# Beefy right angle drill



## Voyager (Mar 4, 2010)

I don't have any pics but I use a Makita right angle drill. It has never given any problems and I have used it to saw alot of holes including up to 3-1/2".


----------



## Shockdoc (Mar 4, 2010)

Just storm into HD and demand, " Wheres the beef?"


----------



## mikewardjr (Aug 1, 2007)

Shockdoc said:


> Just storm into HD and demand, " Wheres the beef?"


Ill try that


----------



## Cletis (Aug 20, 2010)

*Right angle*

http://www.facebook.com/notes/lowe-...-reduction-angle-drill/268593926504668?ref=nf


----------



## JohnR (Apr 12, 2010)

I'll tell you what, I bought and used the Milwaukee right angle and while using it smashed my hands more than once because it didn't have enough power to push through the wood when using a 4" holesaw. 
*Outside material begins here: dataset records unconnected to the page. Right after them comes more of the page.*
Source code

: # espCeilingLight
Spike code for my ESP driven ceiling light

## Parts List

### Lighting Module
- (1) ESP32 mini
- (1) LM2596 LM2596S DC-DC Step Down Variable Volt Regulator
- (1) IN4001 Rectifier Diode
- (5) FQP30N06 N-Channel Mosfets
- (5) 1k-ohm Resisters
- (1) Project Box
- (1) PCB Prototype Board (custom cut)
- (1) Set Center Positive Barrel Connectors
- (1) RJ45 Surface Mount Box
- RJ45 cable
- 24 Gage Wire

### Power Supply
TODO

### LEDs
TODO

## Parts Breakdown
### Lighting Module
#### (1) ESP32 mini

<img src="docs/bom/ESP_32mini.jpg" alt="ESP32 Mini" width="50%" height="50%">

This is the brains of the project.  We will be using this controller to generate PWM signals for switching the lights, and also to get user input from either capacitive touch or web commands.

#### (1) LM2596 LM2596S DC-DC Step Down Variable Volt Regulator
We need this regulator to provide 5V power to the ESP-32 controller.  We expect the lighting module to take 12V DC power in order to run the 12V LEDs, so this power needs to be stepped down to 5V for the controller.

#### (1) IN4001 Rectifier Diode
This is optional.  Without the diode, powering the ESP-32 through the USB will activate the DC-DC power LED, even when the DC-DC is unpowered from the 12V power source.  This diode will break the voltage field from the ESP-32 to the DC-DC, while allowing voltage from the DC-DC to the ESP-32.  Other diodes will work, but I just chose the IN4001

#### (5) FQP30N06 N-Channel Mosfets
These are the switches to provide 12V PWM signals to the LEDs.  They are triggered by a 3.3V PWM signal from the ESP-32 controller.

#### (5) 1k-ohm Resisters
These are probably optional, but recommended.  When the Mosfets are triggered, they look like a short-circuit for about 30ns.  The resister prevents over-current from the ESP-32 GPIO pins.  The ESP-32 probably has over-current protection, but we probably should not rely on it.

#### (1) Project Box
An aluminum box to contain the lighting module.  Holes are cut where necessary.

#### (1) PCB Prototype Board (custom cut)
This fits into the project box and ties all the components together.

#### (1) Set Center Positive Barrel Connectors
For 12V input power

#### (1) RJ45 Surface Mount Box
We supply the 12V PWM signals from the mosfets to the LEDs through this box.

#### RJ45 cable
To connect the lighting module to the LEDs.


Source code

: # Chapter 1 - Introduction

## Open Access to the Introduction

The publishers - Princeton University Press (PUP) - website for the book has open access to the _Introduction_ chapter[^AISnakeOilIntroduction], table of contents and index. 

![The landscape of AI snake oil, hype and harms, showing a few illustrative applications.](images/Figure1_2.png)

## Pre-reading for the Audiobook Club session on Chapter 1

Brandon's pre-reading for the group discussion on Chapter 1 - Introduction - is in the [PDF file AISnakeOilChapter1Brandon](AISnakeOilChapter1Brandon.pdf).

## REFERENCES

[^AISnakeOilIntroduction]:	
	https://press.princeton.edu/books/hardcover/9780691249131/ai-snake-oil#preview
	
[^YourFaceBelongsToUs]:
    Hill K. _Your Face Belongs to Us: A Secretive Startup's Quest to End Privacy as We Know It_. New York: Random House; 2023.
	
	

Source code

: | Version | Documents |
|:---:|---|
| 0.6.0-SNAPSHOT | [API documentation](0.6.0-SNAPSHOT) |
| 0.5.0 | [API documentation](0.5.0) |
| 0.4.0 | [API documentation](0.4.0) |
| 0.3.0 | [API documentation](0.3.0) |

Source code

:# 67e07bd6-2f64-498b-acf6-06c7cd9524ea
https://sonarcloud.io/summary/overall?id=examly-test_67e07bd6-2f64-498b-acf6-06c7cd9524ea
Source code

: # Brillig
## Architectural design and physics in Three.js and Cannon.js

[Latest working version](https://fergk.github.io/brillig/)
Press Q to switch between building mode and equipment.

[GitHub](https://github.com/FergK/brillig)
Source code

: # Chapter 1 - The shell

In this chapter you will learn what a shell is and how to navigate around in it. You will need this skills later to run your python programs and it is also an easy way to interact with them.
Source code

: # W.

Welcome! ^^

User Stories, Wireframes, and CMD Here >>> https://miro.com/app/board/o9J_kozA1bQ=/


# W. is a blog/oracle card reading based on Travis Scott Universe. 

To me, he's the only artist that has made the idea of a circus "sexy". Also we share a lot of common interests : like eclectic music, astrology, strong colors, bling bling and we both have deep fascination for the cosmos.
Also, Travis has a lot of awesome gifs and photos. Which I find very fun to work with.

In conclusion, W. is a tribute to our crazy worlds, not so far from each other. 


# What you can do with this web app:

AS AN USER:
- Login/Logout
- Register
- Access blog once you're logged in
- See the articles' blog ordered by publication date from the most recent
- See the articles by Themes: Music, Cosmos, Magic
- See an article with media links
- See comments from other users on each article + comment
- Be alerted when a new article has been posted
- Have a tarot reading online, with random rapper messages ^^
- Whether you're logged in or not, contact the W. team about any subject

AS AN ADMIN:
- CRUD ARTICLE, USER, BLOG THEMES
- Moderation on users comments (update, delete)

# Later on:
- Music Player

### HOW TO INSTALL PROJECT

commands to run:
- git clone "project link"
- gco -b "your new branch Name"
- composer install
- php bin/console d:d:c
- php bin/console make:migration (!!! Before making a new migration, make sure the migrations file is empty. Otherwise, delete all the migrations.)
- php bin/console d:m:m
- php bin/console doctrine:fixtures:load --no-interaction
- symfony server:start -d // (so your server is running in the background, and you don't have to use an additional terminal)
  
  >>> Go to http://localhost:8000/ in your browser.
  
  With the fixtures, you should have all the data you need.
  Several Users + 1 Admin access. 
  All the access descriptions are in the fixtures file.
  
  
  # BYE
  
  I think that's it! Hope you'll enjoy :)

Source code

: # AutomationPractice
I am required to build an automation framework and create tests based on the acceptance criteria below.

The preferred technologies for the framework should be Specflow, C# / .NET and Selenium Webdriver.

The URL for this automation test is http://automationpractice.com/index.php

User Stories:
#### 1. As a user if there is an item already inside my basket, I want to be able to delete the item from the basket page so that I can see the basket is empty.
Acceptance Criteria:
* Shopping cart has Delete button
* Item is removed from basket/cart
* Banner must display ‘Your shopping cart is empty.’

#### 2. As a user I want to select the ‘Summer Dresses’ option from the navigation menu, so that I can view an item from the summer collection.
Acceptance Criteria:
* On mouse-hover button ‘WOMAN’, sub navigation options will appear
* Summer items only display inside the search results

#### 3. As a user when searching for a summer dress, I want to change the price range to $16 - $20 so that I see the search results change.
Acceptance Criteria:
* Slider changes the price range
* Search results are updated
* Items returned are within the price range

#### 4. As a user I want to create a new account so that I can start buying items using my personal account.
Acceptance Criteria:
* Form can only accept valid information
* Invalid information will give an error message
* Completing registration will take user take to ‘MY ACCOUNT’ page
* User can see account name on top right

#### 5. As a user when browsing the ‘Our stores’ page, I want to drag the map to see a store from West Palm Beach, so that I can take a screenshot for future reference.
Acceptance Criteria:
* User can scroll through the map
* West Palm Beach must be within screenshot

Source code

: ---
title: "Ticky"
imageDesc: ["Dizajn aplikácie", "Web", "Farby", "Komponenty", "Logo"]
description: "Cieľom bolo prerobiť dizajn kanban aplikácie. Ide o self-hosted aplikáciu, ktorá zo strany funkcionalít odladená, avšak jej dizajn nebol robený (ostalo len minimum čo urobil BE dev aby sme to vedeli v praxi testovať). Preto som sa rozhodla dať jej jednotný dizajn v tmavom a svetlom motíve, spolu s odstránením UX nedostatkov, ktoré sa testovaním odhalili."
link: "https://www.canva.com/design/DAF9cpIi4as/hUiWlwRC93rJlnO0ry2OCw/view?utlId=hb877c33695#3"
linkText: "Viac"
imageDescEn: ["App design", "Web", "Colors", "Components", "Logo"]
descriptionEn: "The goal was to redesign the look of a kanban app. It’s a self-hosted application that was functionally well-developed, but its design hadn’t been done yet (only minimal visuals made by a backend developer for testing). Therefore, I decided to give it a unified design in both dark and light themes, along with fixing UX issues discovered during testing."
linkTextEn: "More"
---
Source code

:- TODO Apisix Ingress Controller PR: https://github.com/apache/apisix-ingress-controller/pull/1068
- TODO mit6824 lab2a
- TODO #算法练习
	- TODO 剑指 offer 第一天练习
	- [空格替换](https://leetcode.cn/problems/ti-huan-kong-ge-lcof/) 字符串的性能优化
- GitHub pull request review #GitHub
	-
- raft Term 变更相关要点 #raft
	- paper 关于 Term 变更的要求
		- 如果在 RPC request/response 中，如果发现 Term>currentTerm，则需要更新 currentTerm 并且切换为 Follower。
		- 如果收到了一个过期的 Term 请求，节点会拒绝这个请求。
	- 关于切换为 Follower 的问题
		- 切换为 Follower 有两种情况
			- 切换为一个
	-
I recently used, and then bought a Milwaukee super hawg. That drill is a LOT easier to use as it has enough power to do the job. Can it hang up, yes. I don't think it is likely to do so however.


----------



## Dennis Alwon (May 9, 2009)

Millwaukee hole hawg or the basic right angle drills. The basic drill won't hurt you.


----------



## nitro71 (Sep 17, 2009)

Super Hawg has a clutch on one of the speeds. I'm definetly wanting one. If you have a Hole Hawg with two speeds run it only on high as it will bind before racking you to badly. I HATE low geared drills.


----------



## Dennis Alwon (May 9, 2009)

When you start doing lots of new homes this is a must have tool.


----------



## KayJay (Jan 20, 2008)

I’ve had the older Dewalt DW124 Joist and Stud drill for many years. It’s been very dependable and I think the only repair I have made to it was to replace the cord a couple of years back. The newer model is rated at 11.5 Amps verses 8 Amps for the older model I own.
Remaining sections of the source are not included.